Par méthodologie, nous entendons à la fois les techniques de recherche et la grille d'analyse utilisée.

Paragraphe 1 : Les techniques d'enquête : l'option pour l'analyse documentaire et l'entretien

Les techniques, selon Madeleine Grawitz, sont des procédés opératoires rigoureux, bien définis, transmissibles, susceptibles d'être appliqués pour étudier un phénomène quelconque (2001 : 352). En effet, les techniques sont les outils qui nous ont permis de récolter les informations utiles pour la compréhension et l'explication de l'activité politique locale des élites urbaines à Bayangam.

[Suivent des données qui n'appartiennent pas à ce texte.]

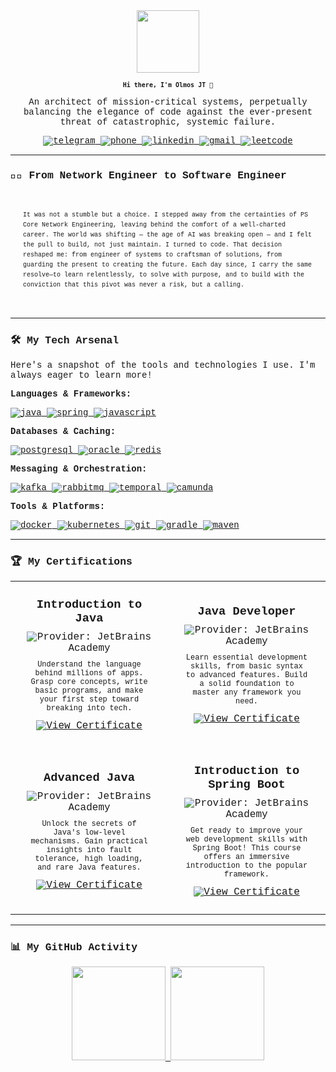 <div style="font-family: 'JetBrains Mono', 'Courier New', monospace;">

<div align="center">
  <img src="https://media4.giphy.com/media/v1.Y2lkPTc5MGI3NjExcHhhOHp3ampnNHVyNG1tdXE5dGhzc3VpcG9leDd2ZTA2NGZxcmJyZCZlcD12MV9pbnRlcm5hbF9naWZfYnlfaWQmY3Q9Zw/f4ztZcdm9Fi90vL4Zd/giphy.gif" width="100px" />
  <h1 style="font-family: monospace; font-size: 10px">
    Hi there, I'm Olmos JT 👋
  </h1>
  <p>
    An architect of mission-critical systems, perpetually balancing the elegance of code against the ever-present threat of catastrophic, systemic failure.
  </p>
</div>

<div align="center">
  <a href="https://t.me/OlmosJT_work" target="_blank">
    <img src="https://img.shields.io/badge/Telegram-26A5E4?style=for-the-badge&logo=telegram&logoColor=white" alt="telegram"/>
  </a>
  <a href="tel:+998930082417">
    <img src="https://img.shields.io/badge/Call-7360F2?style=for-the-badge&logo=viber&logoColor=white" alt="phone"/>
  </a>
  <a href="https://www.linkedin.com/in/olmosjt/" target="_blank">
    <img src="https://img.shields.io/badge/LinkedIn-0077B5?style=for-the-badge&logo=linkedin&logoColor=white" alt="linkedin"/>
  </a>
  <a href="mailto:olmosjt20@gmail.com">
    <img src="https://img.shields.io/badge/Gmail-D14836?style=for-the-badge&logo=gmail&logoColor=white" alt="gmail"/>
  </a>
  <a href="https://leetcode.com/u/Olmos_JT/" target="_blank">
      <img src="https://img.shields.io/badge/-LeetCode-FFA116?style=for-the-badge&logo=LeetCode&logoColor=black" alt="leetcode"/>
  </a>
</div>

---

### 👨‍💻 From Network Engineer to Software Engineer

<div style="border: 1px solid var(--color-border-default); border-radius: 8px; padding: 20px; background-color: var(--color-canvas-subtle);">
    <p style="color: var(--color-fg-muted); font-size: 10px; line-height: 1.6;">
        It was not a stumble but a choice. 
        I stepped away from the certainties of PS Core Network Engineering, leaving behind the comfort of a well-charted career. 
        The world was shifting — the age of AI was breaking open — and I felt the pull to build, not just maintain. 
        I turned to code. That decision reshaped me: from engineer of systems to craftsman of solutions, from guarding the present to creating the future. 
        Each day since, I carry the same resolve—to learn relentlessly, to solve with purpose, and to build with the conviction that this pivot was never a risk, 
        but a calling.
    </p>
</div>

---

### 🛠️ My Tech Arsenal

Here's a snapshot of the tools and technologies I use. I'm always eager to learn more!

**Languages & Frameworks:**
<p>
  <a href="https://www.java.com" target="_blank" rel="noreferrer">
    <img src="https://img.shields.io/badge/Java-ED8B00?style=for-the-badge&logo=openjdk&logoColor=white" alt="java"/>
  </a>
  <a href="https://spring.io/" target="_blank" rel="noreferrer">
    <img src="https://img.shields.io/badge/Spring-6DB33F?style=for-the-badge&logo=spring&logoColor=white" alt="spring"/>
  </a>
  <a href="https://developer.mozilla.org/en-US/docs/Web/JavaScript" target="_blank" rel="noreferrer">
    <img src="https://img.shields.io/badge/JavaScript-F7DF1E?style=for-the-badge&logo=javascript&logoColor=black" alt="javascript"/>
  </a>
</p>

**Databases & Caching:**
<p>
  <a href="https://www.postgresql.org" target="_blank" rel="noreferrer">
    <img src="https://img.shields.io/badge/PostgreSQL-316192?style=for-the-badge&logo=postgresql&logoColor=white" alt="postgresql"/>
  </a>
  <a href="https://www.oracle.com/" target="_blank" rel="noreferrer">
    <img src="https://img.shields.io/badge/Oracle-F80000?style=for-the-badge&logo=oracle&logoColor=white" alt="oracle"/>
  </a>
  <a href="https://redis.io" target="_blank" rel="noreferrer">
    <img src="https://img.shields.io/badge/redis-%23DD0031.svg?style=for-the-badge&logo=redis&logoColor=white" alt="redis"/>
  </a>
</p>

**Messaging & Orchestration:**
<p>
  <a href="https://kafka.apache.org/" target="_blank" rel="noreferrer">
    <img src="https://img.shields.io/badge/Apache%20Kafka-000?style=for-the-badge&logo=apachekafka" alt="kafka"/>
  </a>
  <a href="https://www.rabbitmq.com" target="_blank" rel="noreferrer">
    <img src="https://img.shields.io/badge/RabbitMQ-FF6600?style=for-the-badge&logo=rabbitmq&logoColor=white" alt="rabbitmq"/>
  </a>
   <a href="https://temporal.io/" target="_blank" rel="noreferrer">
    <img src="https://img.shields.io/badge/Temporal-000000?style=for-the-badge&logo=temporal&logoColor=white" alt="temporal"/>
  </a>
  <a href="https://camunda.com/" target="_blank" rel="noreferrer">
    <img src="https://img.shields.io/badge/Camunda-26d07c?style=for-the-badge&logo=camunda&logoColor=white" alt="camunda"/>
  </a>
</p>

**Tools & Platforms:**
<p>
  <a href="https://www.docker.com/" target="_blank" rel="noreferrer">
    <img src="https://img.shields.io/badge/docker-%230db7ed.svg?style=for-the-badge&logo=docker&logoColor=white" alt="docker"/>
  </a>
  <a href="https://kubernetes.io" target="_blank" rel="noreferrer">
    <img src="https://img.shields.io/badge/kubernetes-%23326ce5.svg?style=for-the-badge&logo=kubernetes&logoColor=white" alt="kubernetes"/>
  </a>
  <a href="https://git-scm.com/" target="_blank" rel="noreferrer">
    <img src="https://img.shields.io/badge/git-%23F05033.svg?style=for-the-badge&logo=git&logoColor=white" alt="git"/>
  </a>
  <a href="https://gradle.org/" target="_blank" rel="noreferrer">
    <img src="https://img.shields.io/badge/Gradle-02303A.svg?style=for-the-badge&logo=Gradle&logoColor=white" alt="gradle"/>
  </a>
  <a href="https://maven.apache.org/" target="_blank" rel="noreferrer"> 
    <img src="https://img.shields.io/badge/Maven-C71A36?style=for-the-badge&logo=apache-maven&logoColor=white" alt="maven"/> 
  </a>
</p>

---

### 🏆 My Certifications

<table align="center">
  <tr>
    <td align="center" style="padding: 10px;">
      <div style="max-width: 300px; display: flex; flex-direction: column; align-items: center; text-align: center; gap: 12px; border: 1px solid var(--color-border-default); border-radius: 8px; padding: 16px; background-color: var(--color-canvas-subtle);">
        <div>
          <h3 style="margin-top: 0; margin-bottom: 10px; color: var(--color-fg-default);">Introduction to Java</h3>
          <img src="https://img.shields.io/badge/Provider-JetBrains%20Academy-000000?style=flat&logo=jetbrains&logoColor=white" alt="Provider: JetBrains Academy" />
          <p style="color: var(--color-fg-muted); font-size: 12px; margin-top: 10px; margin-bottom: 0;">
            Understand the language behind millions of apps. Grasp core concepts, write basic programs, and make your first step toward breaking into tech.
          </p>
        </div>
        <a href="https://hyperskill.org/certificates/9763d0d1-15e0-4401-8da7-56607eeb7c88.pdf" target="_blank" rel="noreferrer">
          <img src="https://img.shields.io/badge/View%20Certificate-%E2%86%92-38bdae?style=for-the-badge" alt="View Certificate"/>
        </a>
      </div>
    </td>
    <td align="center" style="padding: 10px;">
      <div style="max-width: 300px; display: flex; flex-direction: column; align-items: center; text-align: center; gap: 12px; border: 1px solid var(--color-border-default); border-radius: 8px; padding: 16px; background-color: var(--color-canvas-subtle);">
        <div>
          <h3 style="margin-top: 0; margin-bottom: 10px; color: var(--color-fg-default);">Java Developer</h3>
          <img src="https://img.shields.io/badge/Provider-JetBrains%20Academy-000000?style=flat&logo=jetbrains&logoColor=white" alt="Provider: JetBrains Academy" />
          <p style="color: var(--color-fg-muted); font-size: 12px; margin-top: 10px; margin-bottom: 0;">
            Learn essential development skills, from basic syntax to advanced features. Build a solid foundation to master any framework you need.
          </p>
        </div>
        <a href="https://hyperskill.org/certificates/a2a6ce51-1a85-4121-a8ed-bb67fce66eeb.pdf" target="_blank" rel="noreferrer">
          <img src="https://img.shields.io/badge/View%20Certificate-%E2%86%92-38bdae?style=for-the-badge" alt="View Certificate"/>
        </a>
      </div>
    </td>
  </tr>
  <tr>
    <td align="center" style="padding: 10px;">
      <div style="max-width: 300px; display: flex; flex-direction: column; align-items: center; text-align: center; gap: 12px; border: 1px solid var(--color-border-default); border-radius: 8px; padding: 16px; background-color: var(--color-canvas-subtle);">
        <div>
          <h3 style="margin-top: 0; margin-bottom: 10px; color: var(--color-fg-default);">Advanced Java</h3>
          <img src="https://img.shields.io/badge/Provider-JetBrains%20Academy-000000?style=flat&logo=jetbrains&logoColor=white" alt="Provider: JetBrains Academy" />
          <p style="color: var(--color-fg-muted); font-size: 12px; margin-top: 10px; margin-bottom: 0;">
            Unlock the secrets of Java's low-level mechanisms. Gain practical insights into fault tolerance, high loading, and rare Java features.
          </p>
        </div>
        <a href="https://hyperskill.org/certificates/7d4e4d07-2879-4735-8fd0-b6d973c55602.pdf" target="_blank" rel="noreferrer">
          <img src="https://img.shields.io/badge/View%20Certificate-%E2%86%92-38bdae?style=for-the-badge" alt="View Certificate"/>
        </a>
      </div>
    </td>
    <td align="center" style="padding: 10px;">
      <div style="max-width: 300px; display: flex; flex-direction: column; align-items: center; text-align: center; gap: 12px; border: 1px solid var(--color-border-default); border-radius: 8px; padding: 16px; background-color: var(--color-canvas-subtle);">
        <div>
          <h3 style="margin-top: 0; margin-bottom: 10px; color: var(--color-fg-default);">Introduction to Spring Boot</h3>
          <img src="https://img.shields.io/badge/Provider-JetBrains%20Academy-000000?style=flat&logo=jetbrains&logoColor=white" alt="Provider: JetBrains Academy" />
          <p style="color: var(--color-fg-muted); font-size: 12px; margin-top: 10px; margin-bottom: 0;">
            Get ready to improve your web development skills with Spring Boot! This course offers an immersive introduction to the popular framework.
          </p>
        </div>
        <a href="https://hyperskill.org/certificates/3466a4c8-ed73-4ccb-a504-c29fb131da5b.pdf" target="_blank" rel="noreferrer">
          <img src="https://img.shields.io/badge/View%20Certificate-%E2%86%92-38bdae?style=for-the-badge" alt="View Certificate"/>
        </a>
      </div>
    </td>
  </tr>
</table>

---

### 📊 My GitHub Activity

<div align="center">
  <a href="https://github.com/OlmosJT">
    <img height="150em" src="https://github-readme-stats.vercel.app/api?username=OlmosJT&show_icons=true&theme=tokyonight&include_all_commits=true&count_private=true"/>
    <img height="150em" src="https://github-readme-stats.vercel.app/api/top-langs/?username=OlmosJT&layout=compact&langs_count=7&theme=tokyonight"/>
  </a>
</div>

</div>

Pour ce faire nous avons eu recours aux techniques documentaires et à l'entretien.

Les techniques documentaires nous ont permis, par le biais des ouvrages généraux, des articles spécialisés, des archives de la sous-préfecture, des procès-verbaux de la mairie de Bayangam, des archives privés de certains acteurs politiques, des journaux régionaux spécialisés sur l'Ouest Cameroun (Ouest Échos, Le journal de Douala et Flash Infos) et un journal local (Les Nouvelles de Bayangam), de faire le point sur l'activité politique à Bayangam depuis 1990.

Par ailleurs, l'entretien, entendu comme «  procédé d'investigation scientifique, utilisant un processus de communication verbale, pour recueillir des informations en relation avec le but fixé » (Grawitz, 2001 : 644), nous a permis avec les élites urbaines, les autorités traditionnelles, les autorités administratives, les responsables locaux des partis politiques, les agents communaux, ainsi que les citoyens ordinaires, de prendre acte du sens que les acteurs donnent à leur pratique politique au village.

Pratiquement, nous avons effectué notre enquête en deux temps.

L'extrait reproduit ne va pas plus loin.